** WHAT YOU NEED TO DO **
When the line containing "- interfaces, abstracts" appears in the data below, begin copying there and stop only after the line containing "- Able to identify source".

──────── WORKING DATA

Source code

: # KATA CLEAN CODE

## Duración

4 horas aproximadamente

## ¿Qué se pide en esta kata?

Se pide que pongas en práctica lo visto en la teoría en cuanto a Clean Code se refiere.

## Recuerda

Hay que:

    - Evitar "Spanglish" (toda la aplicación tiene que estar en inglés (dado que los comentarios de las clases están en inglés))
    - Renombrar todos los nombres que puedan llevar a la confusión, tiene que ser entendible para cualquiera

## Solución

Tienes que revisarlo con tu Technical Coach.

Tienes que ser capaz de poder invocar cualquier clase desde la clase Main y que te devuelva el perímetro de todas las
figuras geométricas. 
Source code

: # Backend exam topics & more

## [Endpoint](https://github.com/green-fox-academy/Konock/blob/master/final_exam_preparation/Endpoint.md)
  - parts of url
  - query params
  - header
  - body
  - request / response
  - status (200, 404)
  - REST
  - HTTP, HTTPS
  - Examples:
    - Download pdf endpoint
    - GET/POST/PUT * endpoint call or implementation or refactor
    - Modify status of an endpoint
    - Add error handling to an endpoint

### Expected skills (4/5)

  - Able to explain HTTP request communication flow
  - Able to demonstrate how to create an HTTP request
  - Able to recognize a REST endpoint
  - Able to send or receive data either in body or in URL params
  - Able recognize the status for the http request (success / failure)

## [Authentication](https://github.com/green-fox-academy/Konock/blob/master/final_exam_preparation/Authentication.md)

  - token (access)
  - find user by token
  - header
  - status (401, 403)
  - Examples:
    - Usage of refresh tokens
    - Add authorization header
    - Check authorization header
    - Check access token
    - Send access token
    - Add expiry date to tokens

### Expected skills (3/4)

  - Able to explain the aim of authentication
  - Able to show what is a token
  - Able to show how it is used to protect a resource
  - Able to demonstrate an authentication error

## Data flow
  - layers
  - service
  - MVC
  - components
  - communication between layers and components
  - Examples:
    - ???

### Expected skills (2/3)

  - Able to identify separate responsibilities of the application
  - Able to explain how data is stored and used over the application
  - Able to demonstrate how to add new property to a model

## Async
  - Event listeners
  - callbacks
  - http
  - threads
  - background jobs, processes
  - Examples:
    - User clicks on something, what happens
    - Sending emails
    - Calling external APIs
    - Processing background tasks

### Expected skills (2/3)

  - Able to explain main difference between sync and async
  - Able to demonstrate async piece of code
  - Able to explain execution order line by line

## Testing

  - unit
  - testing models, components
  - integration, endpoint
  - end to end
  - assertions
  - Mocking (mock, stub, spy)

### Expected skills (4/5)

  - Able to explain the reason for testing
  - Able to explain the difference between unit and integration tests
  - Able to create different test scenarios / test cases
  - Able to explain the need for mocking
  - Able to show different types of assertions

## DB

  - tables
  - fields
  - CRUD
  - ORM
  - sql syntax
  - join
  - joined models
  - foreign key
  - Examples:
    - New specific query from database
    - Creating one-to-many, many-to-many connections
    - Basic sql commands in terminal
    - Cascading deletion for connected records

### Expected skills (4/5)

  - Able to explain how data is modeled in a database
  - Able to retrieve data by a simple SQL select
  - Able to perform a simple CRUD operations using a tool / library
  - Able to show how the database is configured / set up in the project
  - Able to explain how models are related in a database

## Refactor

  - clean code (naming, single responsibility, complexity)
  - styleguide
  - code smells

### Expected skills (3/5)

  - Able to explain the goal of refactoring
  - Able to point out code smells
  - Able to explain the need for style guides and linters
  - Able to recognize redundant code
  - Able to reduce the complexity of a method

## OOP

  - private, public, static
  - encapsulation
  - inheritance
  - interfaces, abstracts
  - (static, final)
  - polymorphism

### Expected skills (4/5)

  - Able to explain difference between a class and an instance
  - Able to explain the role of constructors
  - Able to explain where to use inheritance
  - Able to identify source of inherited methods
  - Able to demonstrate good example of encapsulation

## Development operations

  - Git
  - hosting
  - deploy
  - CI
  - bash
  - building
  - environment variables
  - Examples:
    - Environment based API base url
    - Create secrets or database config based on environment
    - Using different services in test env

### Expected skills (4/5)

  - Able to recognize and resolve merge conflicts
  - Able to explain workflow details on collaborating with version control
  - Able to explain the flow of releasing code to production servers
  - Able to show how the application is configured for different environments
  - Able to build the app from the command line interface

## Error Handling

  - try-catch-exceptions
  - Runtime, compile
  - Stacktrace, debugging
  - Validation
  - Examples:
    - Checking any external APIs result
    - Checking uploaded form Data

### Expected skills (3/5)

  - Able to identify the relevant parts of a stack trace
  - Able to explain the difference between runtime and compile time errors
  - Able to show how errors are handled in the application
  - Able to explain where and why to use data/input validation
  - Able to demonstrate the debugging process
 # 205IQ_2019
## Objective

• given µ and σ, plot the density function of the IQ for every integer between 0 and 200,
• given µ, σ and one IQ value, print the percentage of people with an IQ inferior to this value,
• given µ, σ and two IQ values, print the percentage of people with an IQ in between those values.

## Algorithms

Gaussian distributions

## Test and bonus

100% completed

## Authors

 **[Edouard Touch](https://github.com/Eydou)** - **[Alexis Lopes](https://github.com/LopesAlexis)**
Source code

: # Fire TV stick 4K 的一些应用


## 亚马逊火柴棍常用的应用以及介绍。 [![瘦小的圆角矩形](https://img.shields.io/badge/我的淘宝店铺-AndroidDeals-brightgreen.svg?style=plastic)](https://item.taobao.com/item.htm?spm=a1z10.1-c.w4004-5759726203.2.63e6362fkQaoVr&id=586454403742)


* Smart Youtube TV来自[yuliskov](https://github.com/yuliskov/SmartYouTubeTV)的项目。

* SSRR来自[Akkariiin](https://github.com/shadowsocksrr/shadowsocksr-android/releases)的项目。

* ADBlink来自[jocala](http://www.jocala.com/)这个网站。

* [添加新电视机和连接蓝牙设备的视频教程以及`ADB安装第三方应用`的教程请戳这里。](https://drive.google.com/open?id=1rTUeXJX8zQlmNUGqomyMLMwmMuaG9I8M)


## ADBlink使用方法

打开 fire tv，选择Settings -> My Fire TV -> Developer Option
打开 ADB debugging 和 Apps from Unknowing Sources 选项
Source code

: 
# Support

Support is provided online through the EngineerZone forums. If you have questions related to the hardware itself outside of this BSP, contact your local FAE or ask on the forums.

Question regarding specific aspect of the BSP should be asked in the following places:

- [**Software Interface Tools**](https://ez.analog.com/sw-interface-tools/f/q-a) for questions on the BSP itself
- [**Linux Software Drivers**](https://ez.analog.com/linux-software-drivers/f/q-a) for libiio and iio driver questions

────────────────

** ANSWER BOX **
  - interfaces, abstracts
  - (static, final)
  - polymorphism

### Expected skills (4/5)

  - Able to explain difference between a class and an instance
  - Able to explain the role of constructors
  - Able to explain where to use inheritance
  - Able to identify source of inherited methods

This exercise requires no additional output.